1. Lead by example: The best way for your little one to learn and eat new foods, is to copy you. Sit down together for meals as a family and give your child the same food, but just remember not to add salt to theirs

2. Quality over quantity. Give small portions and praise them for eating, even if they only manage a little bit

3. Stay calm: When your child rejects food, never force them to eat it

4. All in the timing: Don't leave meals until your child is too hungry or tired to eat

5. Patience is a virtue: Your child may just be a slow eater so be patient if it's taking them a while to eat their meal

6. Snack attack: Don't give too many snacks in-between meals. Most toddlers will manage three small meals and two or three healthy snacks a day

7. Right rewards: It's best not to use food as a reward. Your toddler may start to think of sweets as nice and vegetables as nasty. Reward them with a trip to the park instead

8. Thirsty work: Remember that little ones often get thirst and hunger mixed up so they may ask for a drink when really they need food

9. The fun factor: Making mealtimes fun and enjoyable may encourage them to eat more - for example, if you're making pizza, arrange the ingredients in the shape of a face

10. Changing tastes: Remember that your little one's tastes will change - its not uncommon for a toddler to love something one week and hate it the next!

Mum-of-one Louise, says

"We went through a phase where my toddler would only eat the same things for every meal. I was so stressed about it but in the end I realised that it was just a cry for attention and when I stopped making a fuss of her, she stopped being fussy with food."
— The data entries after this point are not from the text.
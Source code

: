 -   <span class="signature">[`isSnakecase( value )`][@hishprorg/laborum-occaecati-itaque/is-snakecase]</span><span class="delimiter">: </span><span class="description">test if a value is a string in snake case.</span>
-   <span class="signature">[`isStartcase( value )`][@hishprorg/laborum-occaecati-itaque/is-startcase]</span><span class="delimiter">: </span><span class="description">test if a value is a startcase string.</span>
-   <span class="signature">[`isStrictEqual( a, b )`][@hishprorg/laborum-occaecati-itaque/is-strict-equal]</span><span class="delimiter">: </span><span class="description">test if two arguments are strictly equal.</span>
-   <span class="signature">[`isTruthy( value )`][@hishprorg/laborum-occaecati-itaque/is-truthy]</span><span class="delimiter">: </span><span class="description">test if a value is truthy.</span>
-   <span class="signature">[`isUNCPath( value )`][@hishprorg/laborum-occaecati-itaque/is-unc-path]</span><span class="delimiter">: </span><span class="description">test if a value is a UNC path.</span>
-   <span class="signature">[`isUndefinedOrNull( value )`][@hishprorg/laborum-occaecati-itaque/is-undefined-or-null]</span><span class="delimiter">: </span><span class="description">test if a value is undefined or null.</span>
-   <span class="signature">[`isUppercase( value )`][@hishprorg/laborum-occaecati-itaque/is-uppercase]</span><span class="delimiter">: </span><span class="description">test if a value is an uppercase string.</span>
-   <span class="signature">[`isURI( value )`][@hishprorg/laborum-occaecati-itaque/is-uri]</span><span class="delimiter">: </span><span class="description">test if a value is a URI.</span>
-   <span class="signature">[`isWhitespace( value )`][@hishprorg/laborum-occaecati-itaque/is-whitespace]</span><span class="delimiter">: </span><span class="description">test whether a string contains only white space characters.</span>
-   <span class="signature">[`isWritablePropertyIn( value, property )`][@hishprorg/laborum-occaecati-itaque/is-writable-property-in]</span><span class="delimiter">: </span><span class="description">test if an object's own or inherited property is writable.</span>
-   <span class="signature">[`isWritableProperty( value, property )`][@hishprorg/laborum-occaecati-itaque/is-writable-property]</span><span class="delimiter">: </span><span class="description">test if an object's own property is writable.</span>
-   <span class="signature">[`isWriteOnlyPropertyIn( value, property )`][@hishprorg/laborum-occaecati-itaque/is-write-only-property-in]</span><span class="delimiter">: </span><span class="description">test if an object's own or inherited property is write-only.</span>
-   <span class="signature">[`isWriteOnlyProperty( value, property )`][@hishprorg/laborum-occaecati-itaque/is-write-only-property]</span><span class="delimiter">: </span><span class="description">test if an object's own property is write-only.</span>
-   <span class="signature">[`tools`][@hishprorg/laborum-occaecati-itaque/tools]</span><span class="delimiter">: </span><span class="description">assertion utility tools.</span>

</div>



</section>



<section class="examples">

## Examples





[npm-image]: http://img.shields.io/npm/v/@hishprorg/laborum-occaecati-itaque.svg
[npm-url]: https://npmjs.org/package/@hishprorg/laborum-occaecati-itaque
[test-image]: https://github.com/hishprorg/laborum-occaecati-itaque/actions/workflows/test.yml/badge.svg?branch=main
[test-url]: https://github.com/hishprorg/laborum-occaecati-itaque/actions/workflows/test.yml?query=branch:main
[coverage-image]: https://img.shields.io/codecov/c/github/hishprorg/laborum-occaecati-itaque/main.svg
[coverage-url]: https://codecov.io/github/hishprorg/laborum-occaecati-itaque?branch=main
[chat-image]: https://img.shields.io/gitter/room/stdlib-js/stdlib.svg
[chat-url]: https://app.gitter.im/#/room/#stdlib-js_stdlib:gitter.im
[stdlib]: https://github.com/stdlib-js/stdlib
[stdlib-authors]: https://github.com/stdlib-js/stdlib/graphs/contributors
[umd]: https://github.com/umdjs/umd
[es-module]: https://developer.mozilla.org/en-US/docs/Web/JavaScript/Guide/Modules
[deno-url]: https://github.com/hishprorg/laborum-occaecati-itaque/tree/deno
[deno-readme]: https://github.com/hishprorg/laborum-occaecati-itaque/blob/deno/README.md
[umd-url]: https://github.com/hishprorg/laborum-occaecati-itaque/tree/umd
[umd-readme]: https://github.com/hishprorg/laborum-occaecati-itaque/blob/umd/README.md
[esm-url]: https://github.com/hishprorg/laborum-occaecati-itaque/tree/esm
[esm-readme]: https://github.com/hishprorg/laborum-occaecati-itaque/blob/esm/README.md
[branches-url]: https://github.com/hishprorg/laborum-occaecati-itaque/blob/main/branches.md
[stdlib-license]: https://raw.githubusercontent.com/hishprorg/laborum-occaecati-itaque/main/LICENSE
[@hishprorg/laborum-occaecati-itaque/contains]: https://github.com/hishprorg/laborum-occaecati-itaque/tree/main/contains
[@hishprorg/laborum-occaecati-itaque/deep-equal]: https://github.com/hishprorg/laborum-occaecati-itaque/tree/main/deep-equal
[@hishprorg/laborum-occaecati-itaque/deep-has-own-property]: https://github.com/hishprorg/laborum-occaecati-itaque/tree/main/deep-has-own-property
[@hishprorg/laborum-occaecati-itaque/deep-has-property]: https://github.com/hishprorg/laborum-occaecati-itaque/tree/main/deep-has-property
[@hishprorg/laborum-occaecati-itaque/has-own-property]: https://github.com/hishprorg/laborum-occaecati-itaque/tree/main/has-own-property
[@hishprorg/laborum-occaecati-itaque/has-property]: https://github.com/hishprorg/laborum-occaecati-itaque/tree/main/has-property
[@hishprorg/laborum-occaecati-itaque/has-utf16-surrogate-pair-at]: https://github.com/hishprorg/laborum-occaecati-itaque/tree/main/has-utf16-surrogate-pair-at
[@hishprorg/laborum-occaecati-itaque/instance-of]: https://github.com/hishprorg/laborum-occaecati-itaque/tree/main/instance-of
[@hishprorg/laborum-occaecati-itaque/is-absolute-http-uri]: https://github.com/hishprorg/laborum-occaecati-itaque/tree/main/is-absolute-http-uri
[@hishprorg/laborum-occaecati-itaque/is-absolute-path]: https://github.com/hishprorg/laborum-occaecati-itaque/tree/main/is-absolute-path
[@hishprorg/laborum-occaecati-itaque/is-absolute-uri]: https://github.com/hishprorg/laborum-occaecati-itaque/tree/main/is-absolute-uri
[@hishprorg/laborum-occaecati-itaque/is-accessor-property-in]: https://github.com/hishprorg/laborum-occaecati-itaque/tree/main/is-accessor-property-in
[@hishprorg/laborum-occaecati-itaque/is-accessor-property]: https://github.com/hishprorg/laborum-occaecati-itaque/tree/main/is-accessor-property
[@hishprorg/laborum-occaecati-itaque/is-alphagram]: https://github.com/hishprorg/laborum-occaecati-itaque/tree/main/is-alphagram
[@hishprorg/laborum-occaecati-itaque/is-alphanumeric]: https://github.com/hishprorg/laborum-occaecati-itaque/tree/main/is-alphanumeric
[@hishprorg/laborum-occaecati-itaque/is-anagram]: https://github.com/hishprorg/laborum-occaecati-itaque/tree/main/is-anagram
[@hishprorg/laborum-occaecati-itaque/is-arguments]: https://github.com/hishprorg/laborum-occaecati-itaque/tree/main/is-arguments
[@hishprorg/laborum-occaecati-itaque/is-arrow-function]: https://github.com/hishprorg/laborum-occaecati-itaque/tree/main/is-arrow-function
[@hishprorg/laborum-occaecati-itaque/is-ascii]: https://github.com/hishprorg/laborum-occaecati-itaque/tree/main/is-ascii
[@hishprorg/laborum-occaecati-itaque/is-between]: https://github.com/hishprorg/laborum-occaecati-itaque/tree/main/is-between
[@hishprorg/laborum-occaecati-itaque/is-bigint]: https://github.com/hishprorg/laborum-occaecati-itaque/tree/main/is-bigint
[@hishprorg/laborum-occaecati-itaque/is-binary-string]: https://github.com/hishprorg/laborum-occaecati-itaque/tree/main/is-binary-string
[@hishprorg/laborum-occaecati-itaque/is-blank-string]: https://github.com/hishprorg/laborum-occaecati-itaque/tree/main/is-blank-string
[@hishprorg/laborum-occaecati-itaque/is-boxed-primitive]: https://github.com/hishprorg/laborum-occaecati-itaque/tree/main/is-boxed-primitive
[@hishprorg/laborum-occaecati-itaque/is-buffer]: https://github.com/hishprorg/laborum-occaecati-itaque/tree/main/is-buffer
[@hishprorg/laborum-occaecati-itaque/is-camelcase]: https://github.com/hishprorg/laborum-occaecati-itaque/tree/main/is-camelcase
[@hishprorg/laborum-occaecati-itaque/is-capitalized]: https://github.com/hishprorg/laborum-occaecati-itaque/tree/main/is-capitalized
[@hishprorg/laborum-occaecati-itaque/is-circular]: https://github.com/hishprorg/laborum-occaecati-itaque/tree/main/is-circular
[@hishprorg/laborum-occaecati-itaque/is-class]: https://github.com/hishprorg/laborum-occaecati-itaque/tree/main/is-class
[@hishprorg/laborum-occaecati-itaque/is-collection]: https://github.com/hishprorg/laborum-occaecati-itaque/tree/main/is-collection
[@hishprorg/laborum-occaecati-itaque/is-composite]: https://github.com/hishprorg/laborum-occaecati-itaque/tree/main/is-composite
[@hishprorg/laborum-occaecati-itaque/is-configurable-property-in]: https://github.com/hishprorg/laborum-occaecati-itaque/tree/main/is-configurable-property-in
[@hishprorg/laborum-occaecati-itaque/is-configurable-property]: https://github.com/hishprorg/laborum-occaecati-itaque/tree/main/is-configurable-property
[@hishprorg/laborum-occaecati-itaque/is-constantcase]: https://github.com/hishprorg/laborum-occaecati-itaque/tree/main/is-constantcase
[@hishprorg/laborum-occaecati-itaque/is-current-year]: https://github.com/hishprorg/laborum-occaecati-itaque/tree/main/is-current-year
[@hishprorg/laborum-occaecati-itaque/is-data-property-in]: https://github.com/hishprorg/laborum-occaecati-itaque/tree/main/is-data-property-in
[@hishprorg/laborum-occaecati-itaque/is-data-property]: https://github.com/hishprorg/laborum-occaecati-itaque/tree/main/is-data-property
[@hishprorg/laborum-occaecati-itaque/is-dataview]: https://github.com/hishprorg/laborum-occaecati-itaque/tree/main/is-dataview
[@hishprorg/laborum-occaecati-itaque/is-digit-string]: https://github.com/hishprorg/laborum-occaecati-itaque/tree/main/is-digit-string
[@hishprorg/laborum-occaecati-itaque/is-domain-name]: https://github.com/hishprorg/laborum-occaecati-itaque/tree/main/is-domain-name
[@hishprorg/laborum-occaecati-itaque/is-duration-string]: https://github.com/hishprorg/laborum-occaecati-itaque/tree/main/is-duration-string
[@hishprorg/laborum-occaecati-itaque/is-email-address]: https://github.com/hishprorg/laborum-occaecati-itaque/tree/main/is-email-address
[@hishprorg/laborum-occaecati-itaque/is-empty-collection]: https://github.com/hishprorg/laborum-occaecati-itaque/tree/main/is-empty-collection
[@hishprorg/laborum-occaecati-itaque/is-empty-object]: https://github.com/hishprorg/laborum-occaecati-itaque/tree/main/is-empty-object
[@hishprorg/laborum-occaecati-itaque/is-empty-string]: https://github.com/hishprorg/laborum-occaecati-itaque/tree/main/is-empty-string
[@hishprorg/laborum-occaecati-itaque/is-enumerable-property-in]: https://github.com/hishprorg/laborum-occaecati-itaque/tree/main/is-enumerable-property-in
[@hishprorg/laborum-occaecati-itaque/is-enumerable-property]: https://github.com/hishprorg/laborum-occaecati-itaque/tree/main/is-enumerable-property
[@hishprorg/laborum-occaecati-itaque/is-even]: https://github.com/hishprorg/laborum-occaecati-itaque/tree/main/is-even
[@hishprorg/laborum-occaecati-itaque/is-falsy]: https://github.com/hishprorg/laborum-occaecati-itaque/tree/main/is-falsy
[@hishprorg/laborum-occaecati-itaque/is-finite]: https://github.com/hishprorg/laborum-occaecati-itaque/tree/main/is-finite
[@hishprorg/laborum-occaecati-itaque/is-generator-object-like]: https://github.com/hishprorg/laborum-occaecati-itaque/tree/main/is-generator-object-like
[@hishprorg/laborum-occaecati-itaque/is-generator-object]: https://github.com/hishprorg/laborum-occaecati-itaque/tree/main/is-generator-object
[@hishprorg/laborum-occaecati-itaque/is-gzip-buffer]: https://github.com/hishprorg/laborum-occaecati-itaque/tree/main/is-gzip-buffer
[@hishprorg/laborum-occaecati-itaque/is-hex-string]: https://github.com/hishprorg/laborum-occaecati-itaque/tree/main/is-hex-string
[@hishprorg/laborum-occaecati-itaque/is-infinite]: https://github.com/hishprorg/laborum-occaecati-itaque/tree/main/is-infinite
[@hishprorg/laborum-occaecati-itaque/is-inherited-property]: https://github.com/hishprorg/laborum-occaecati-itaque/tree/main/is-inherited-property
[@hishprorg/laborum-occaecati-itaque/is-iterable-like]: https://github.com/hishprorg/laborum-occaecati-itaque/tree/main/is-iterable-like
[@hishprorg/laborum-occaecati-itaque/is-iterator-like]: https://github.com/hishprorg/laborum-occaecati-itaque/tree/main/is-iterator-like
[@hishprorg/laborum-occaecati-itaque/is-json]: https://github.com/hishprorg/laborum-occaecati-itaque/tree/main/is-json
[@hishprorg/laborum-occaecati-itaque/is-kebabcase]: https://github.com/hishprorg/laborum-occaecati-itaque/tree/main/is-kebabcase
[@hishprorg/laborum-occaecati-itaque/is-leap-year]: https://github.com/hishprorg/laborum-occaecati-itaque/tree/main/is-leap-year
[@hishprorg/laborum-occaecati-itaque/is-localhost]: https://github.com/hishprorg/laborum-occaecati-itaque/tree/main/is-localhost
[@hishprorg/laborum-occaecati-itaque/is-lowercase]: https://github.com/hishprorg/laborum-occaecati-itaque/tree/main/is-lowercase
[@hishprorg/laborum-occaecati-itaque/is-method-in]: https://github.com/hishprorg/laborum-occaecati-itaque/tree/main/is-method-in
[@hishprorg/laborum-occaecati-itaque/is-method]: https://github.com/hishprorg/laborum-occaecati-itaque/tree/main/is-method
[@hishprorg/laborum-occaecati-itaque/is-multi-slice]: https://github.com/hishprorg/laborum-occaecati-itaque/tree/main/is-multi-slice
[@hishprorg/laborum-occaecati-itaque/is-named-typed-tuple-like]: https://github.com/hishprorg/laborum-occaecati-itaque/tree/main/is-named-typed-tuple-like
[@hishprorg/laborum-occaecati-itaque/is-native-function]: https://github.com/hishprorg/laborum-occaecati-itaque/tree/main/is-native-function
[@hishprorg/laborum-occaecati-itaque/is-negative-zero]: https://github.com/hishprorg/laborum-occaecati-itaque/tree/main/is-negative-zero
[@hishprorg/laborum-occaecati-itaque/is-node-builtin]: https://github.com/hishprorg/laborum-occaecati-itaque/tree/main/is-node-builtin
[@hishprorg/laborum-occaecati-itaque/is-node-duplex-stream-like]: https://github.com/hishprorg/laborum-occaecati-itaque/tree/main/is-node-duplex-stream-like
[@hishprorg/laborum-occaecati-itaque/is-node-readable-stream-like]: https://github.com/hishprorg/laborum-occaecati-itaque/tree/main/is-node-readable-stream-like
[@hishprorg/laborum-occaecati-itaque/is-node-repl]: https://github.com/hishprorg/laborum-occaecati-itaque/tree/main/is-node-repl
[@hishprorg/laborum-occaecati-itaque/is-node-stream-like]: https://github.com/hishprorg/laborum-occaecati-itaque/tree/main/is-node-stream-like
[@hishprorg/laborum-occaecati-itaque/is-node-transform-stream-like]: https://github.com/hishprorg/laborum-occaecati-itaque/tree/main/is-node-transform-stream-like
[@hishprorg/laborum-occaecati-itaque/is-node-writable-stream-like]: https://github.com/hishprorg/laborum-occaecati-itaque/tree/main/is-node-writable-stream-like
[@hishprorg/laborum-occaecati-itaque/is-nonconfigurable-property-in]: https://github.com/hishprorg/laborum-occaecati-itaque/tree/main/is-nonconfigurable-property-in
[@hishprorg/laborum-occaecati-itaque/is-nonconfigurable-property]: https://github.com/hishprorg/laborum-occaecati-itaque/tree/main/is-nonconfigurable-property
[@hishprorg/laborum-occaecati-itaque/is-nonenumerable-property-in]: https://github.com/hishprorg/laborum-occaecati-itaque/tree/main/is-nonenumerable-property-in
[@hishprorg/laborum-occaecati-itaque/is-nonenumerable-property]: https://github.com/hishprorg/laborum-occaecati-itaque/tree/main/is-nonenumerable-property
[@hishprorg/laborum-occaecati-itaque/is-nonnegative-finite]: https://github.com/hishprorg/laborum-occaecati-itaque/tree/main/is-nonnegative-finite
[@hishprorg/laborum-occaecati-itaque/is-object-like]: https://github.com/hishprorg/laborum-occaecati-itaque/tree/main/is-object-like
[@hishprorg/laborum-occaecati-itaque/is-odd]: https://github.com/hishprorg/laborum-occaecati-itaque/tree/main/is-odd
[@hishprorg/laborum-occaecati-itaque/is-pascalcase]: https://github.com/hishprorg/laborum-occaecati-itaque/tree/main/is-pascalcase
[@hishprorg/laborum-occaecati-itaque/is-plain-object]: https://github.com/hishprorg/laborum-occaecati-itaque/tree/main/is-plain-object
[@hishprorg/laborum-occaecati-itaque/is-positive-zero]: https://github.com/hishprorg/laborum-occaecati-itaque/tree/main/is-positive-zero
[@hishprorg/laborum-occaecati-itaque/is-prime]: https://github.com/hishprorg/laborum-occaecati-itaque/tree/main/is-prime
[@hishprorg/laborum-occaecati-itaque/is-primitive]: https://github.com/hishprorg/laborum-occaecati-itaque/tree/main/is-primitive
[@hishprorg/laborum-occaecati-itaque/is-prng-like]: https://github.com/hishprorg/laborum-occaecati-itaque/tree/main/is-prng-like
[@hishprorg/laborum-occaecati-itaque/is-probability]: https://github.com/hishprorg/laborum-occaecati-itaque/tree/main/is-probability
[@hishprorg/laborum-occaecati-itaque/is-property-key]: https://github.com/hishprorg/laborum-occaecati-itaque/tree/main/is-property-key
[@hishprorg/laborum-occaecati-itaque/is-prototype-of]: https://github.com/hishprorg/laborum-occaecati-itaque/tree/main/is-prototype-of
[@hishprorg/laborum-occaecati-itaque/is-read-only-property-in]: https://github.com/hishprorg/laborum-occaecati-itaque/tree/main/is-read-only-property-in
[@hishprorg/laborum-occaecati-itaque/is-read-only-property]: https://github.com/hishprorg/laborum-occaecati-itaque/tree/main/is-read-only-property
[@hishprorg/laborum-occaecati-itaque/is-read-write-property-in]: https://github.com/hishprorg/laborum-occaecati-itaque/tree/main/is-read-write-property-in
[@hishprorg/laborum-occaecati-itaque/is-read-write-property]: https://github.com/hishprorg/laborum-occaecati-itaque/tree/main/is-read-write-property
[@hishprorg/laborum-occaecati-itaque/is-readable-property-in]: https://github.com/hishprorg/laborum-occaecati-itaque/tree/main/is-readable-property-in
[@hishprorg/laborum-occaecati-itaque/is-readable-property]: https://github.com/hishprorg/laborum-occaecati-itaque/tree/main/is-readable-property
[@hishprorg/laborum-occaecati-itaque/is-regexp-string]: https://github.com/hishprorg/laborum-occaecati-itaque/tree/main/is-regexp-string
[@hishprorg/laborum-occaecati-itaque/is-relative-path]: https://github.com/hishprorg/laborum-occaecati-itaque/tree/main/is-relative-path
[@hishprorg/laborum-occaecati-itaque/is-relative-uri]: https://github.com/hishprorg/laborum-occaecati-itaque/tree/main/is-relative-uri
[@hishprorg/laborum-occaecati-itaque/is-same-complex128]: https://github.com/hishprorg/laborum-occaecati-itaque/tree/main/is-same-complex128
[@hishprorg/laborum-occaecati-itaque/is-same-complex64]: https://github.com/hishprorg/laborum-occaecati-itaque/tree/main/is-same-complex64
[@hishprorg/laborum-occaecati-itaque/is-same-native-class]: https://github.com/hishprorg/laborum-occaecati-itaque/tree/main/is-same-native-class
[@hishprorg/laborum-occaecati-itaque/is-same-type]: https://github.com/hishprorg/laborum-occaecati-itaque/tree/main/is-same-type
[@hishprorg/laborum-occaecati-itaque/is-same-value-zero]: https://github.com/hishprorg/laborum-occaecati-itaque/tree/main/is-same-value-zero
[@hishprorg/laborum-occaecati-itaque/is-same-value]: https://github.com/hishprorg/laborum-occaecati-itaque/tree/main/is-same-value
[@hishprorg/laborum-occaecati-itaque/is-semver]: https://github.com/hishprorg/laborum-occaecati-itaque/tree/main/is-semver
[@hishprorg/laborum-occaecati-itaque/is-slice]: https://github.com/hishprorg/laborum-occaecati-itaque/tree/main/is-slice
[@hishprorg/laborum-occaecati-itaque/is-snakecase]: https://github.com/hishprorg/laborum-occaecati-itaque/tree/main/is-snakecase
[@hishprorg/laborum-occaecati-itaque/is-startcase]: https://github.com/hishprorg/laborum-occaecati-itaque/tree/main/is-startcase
Our expert nutritionist, Vicky Pennington says

"Remember, toddlers learn to like foods gradually and may need to taste a new food several times before they accept it2, so slowly but surely is the key."

Inspirational ideas for meal times

If you're stuck in a recipe rut and struggling to think of new and nutritious meals to feed the family, we've got it covered with our 'dawn 'til dusk' meal ideas.

Tasty tip: Remember, when preparing food for children don't add salt, sugar or stock cubes directly to the food, or to the cooking water.


For a delicious way to start the day:

- Porridge, topped with pieces of fruit

- Toast fingers with banana

- Wholewheat biscuit cereal and stewed fruit

- Hard-boiled egg and toast


Lovely lunches to keep them going throughout the day:

- Cauliflower cheese and pasta shapes

- Scrambled egg with bread, chapatti or pitta bread

- Pasta with broccoli and cheese

- Baked beans and toast


Delicious dinners to satisfy their appetite:

- Shepherd's pie with green vegetables

- Chicken and vegetable casserole with mashed potato

- Canned salmon with couscous and peas

- Fish poached in milk with sweet potato

Sorted for snacks

It's too easy to just reach for the biscuit tin when your little one asks for a snack, but here are some tasty, tempting alternatives that will still keep them sweet:

- Fresh fruit or raw sweet vegetables e.g. carrots, peppers

- Unsweetened yogurt

- Toast, chapatti or pitta fingers

- Unsalted rice cakes

- Bagels, muffins or crumpets

- Small cubes of cheese

- Breadsticks with tomato dip or soft cheese

- Canned fruit in fruit juice

We hope that these tips and suggestions will help tempt your toddler into healthy eating habits that can last a lifetime.